PDefs. Program ::= [Def] ;
terminator Def "" ;
comment "//" ;
comment "/*" "*/" ;
comment "#" ;
DFun. Def ::= Type Id "(" [Arg] ")" "{" [Stm] "}" ;
separator Arg "," ;
terminator Stm "" ;
separator nonempty Id "::" ;
ADecl. Arg ::= Type Id ;
SExp. Stm ::= Exp ";" ;
Sids. Stm ::= Id ;
SDecl. Stm ::= Type Id ";" ;
SDecls. Stm ::= Type Id "," [Id] ";" ;
SInit. Stm ::= Type Id "=" Exp ";" ;
SReturn. Stm ::= "return" Exp ";" ;
SWhile. Stm ::= "while" "(" Exp ")" Stm ;
SBlock. Stm ::= "{" [Stm] "}" ;
SIfElse. Stm ::= "if" "(" Exp ")" Stm "else" Stm ;
EInt. Exp15 ::= Integer ;
EDouble. Exp15 ::= Double ;
ETrue. Exp15 ::= "true" ;
EFalse. Exp15 ::= "false" ;
EId. Exp15 ::= Id ;
EApp. Exp15 ::= Id "(" [Exp] ")" ;
EStr. Exp15 ::= "\"" Id "\"";
EPIncr. Exp14 ::= Exp15 "++" ;
EPDecr. Exp14 ::= Exp15 "--" ;
EIncr. Exp13 ::= "++" Exp14 ;
EDecr. Exp13 ::= "--" Exp14 ;
ETimes. Exp12 ::= Exp12 "*" Exp13 ;
EDiv. Exp12 ::= Exp12 "/" Exp13 ;
EPlus. Exp11 ::= Exp11 "+" Exp12 ;
EMinus. Exp11 ::= Exp11 "-" Exp12 ;
ELs. Exp9 ::= Exp9 "<<" Exp10 ;
ERs. Exp9 ::= Exp9 ">>" Exp10 ;
ELt. Exp9 ::= Exp9 "<" Exp10 ;
EGt. Exp9 ::= Exp9 ">" Exp10 ;
ELtEq. Exp9 ::= Exp9 "<=" Exp10 ;
EGtWq. Exp9 ::= Exp9 ">=" Exp10 ;
EEq. Exp8 ::= Exp8 "==" Exp9 ;
ENEq. Exp8 ::= Exp8 "!=" Exp9 ;
EAnd. Exp4 ::= Exp4 "&&" Exp5 ;
EOr. Exp3 ::= Exp3 "||" Exp4 ;
EAss. Exp2 ::= Exp3 "=" Exp2 ;
coercions Exp 15 ;
separator Exp "," ;
separator Id "," ;
Tbool. Type ::= "bool" ;
Tdouble. Type ::= "double" ;
Tint. Type ::= "int" ;
Tvoid. Type ::= "void" ;
token Id (letter (letter | digit | '_' )*) ;
token Ids (letter)* ;
I have written the rules for both :: and the left shift operators here << and >> right shift operators but for some reason it's not parsing correctly. What am I doing wrong?

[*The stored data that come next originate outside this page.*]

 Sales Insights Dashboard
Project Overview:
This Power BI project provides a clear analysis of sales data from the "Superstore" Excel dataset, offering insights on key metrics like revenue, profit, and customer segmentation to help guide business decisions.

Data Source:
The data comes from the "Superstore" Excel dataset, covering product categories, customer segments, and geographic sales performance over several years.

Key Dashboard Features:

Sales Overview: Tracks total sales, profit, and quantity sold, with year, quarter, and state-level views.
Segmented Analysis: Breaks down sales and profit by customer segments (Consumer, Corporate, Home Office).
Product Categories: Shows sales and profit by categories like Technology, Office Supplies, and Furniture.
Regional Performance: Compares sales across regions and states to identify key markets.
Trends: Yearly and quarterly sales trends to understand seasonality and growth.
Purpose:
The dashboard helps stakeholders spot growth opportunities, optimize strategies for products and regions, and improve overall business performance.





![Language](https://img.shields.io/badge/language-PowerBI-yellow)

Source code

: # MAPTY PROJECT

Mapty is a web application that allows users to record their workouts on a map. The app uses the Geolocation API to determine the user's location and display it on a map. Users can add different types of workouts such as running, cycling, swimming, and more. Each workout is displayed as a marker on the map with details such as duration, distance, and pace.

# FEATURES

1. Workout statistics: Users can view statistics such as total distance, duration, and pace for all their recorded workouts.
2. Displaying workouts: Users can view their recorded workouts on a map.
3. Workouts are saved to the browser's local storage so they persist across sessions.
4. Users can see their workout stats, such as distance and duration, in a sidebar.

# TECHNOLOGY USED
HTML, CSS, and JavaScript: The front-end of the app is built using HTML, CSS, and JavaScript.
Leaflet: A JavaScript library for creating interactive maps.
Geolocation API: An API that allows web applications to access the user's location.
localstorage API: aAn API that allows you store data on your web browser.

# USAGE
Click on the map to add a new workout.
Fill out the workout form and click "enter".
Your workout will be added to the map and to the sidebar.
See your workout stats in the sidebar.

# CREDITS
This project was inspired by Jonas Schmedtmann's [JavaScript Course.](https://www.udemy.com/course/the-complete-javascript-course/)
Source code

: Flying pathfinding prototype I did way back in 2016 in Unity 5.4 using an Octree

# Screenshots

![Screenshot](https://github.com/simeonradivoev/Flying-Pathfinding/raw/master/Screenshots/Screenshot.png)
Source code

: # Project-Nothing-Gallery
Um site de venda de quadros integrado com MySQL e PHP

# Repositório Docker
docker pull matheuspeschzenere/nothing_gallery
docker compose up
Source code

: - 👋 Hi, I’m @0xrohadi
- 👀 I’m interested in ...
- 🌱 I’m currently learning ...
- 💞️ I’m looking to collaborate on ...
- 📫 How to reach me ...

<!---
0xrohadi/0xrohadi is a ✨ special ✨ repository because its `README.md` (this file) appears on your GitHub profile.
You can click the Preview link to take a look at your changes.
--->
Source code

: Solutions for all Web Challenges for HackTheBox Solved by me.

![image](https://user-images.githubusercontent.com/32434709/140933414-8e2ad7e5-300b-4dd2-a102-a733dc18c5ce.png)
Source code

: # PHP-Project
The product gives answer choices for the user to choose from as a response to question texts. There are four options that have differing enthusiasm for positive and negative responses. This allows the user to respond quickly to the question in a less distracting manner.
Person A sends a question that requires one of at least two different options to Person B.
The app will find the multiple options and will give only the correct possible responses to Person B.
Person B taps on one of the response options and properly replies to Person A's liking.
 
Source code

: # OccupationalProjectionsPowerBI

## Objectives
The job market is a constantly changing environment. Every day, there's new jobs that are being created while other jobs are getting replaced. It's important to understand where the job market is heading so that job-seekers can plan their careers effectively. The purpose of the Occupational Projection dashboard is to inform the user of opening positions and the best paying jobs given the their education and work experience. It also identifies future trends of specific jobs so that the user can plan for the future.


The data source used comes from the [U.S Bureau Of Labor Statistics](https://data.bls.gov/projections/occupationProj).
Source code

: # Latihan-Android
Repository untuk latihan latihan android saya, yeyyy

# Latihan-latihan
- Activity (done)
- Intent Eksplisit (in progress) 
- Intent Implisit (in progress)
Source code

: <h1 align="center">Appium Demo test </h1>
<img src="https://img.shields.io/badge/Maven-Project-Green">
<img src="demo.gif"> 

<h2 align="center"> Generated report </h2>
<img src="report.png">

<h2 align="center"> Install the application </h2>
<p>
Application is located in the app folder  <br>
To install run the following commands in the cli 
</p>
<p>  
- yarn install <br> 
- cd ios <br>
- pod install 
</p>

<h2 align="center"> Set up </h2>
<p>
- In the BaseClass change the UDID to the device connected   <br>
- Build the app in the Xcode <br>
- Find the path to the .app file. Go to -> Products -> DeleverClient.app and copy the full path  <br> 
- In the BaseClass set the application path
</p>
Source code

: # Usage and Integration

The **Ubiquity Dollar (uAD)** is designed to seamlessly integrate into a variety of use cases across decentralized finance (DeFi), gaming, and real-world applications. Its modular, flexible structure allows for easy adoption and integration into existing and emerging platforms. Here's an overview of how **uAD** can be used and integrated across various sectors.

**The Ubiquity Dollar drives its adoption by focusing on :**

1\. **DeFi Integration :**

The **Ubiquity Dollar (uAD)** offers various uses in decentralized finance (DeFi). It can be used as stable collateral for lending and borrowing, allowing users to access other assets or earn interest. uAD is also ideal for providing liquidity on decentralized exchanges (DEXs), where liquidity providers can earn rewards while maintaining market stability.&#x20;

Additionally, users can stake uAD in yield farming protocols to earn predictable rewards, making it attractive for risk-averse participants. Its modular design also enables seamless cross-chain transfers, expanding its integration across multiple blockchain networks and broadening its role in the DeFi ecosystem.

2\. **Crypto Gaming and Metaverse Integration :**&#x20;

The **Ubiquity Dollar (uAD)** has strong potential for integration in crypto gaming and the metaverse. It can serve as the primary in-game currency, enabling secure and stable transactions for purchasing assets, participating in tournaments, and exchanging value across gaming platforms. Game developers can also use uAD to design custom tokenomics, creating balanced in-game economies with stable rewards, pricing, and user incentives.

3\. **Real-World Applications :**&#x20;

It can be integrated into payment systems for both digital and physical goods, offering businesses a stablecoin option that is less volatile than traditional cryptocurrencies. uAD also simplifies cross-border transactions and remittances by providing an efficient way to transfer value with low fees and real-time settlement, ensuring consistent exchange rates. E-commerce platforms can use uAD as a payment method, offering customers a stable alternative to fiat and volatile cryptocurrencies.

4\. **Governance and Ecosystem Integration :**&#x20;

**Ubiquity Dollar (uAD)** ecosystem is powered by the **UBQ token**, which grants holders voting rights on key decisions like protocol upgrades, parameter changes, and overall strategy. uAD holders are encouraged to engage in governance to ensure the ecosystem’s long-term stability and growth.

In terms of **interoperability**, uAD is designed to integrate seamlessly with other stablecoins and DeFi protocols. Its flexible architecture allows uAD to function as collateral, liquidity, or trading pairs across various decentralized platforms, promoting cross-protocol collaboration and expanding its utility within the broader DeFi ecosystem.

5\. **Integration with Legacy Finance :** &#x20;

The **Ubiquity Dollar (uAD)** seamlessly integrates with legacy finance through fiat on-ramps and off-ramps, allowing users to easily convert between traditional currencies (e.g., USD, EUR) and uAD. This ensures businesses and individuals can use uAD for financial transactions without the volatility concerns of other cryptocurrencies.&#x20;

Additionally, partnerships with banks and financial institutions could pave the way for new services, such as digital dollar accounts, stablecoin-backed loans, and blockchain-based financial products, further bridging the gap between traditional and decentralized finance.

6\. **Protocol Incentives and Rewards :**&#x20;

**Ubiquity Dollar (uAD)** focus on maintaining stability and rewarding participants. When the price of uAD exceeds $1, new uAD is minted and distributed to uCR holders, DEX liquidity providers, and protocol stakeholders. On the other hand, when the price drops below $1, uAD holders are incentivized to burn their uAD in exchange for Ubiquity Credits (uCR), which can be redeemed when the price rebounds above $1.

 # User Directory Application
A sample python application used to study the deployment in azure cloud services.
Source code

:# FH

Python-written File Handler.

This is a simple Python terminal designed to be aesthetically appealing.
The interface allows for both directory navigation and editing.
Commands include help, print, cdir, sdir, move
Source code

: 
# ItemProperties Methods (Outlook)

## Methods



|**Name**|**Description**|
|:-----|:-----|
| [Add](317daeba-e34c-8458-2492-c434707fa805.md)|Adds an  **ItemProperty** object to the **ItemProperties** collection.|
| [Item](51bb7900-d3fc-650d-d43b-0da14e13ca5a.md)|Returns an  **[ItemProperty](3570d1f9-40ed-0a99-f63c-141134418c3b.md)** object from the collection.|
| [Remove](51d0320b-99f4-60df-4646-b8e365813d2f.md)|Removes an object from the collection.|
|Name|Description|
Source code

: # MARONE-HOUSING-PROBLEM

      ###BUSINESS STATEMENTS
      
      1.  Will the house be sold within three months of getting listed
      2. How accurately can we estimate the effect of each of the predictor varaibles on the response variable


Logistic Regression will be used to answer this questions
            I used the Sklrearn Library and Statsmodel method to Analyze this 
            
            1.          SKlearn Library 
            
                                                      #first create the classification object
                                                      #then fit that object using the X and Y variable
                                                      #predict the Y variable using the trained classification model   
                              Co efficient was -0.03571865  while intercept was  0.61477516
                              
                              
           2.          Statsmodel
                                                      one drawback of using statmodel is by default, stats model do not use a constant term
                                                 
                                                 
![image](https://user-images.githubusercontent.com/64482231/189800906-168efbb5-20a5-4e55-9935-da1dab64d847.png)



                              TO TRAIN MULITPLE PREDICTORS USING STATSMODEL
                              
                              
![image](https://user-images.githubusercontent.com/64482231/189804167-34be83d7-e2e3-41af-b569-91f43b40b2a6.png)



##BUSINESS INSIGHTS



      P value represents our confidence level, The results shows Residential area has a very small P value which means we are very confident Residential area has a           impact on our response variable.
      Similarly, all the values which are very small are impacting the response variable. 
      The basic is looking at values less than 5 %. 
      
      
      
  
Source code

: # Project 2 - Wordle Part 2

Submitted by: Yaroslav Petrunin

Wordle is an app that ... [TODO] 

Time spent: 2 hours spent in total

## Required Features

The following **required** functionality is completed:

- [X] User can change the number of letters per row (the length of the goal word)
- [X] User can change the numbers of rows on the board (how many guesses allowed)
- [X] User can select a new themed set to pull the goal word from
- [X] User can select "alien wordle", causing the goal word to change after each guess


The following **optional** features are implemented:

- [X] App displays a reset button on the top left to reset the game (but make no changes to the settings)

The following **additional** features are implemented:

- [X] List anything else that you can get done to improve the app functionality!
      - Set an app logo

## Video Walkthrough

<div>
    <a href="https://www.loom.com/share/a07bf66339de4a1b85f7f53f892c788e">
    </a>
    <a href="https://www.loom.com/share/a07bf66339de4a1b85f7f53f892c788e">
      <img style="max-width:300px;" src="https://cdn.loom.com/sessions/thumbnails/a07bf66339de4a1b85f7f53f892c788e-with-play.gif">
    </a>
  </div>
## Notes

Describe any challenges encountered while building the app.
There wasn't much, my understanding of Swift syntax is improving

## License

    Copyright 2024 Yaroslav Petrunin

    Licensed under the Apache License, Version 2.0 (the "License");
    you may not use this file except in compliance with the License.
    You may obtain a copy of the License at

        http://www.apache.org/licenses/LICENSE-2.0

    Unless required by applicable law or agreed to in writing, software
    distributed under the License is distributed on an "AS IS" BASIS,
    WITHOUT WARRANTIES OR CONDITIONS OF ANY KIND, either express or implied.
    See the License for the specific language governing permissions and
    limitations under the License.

According to my understanding this should work but it gives this error.
syntax error at line 6 before << "i" ; return
Your problem is that std::cout is not an Id. It might be an [Id] -- that is, a list of Ids -- because of the declaration
separator nonempty Id "::" ;
but that declaration conflicts with the later declaration
separator Id "," ;
I don't know enough about BNFC to predict the result of that conflict, but it is hard to imagine that the result is what you want.
The syntax for an expression does not use [Id]; it only allows Id:
EId. Exp15 ::= Id ;
EApp. Exp15 ::= Id "(" [Exp] ")" ;
So the qualified name std::cout is not going to be parsed as an Exp15.
You have two very different contexts in which you attempt to use lists of Ids; they differ both syntactically and semantically. So you really cannot expect to use [Id] for both of them.
Since you evidently want to be able to handle namespace'd names, I'd suggest explicitly defining Name as a non-empty ::-separated list of Ids. You could use the [Id] macro instead of your own definition, of course; that's really a judgement of style. To me, it seems less clear but tastes vary.
In the other context -- declarations -- the use of [Id] is really not correct, although it might be sufficient for your simplified grammar. Here, I'd recommend using a new Declarator non-terminal, which you could initially define as just Id but which you will eventually want to expand to include pointer declarators (*foo), array declarators (foo[3]) and maybe even function declarators. With the Declarator non-terminal, you can replace
SDecl. Stm ::= Type Id ";" ;
SDecls. Stm ::= Type Id "," [Id] ";" ;
with
separator nonempty Declarator ","
SDecls. Stm ::= Type [Declarator] ";" ;
Note: from the "LBNF Grammar Formalism", in section 7 (Macros):
separator nonempty Stm ";" ;means
(:[]). [Stm] ::= Stm ; (:). [Stm] ::= Stm ";" [Stm] ;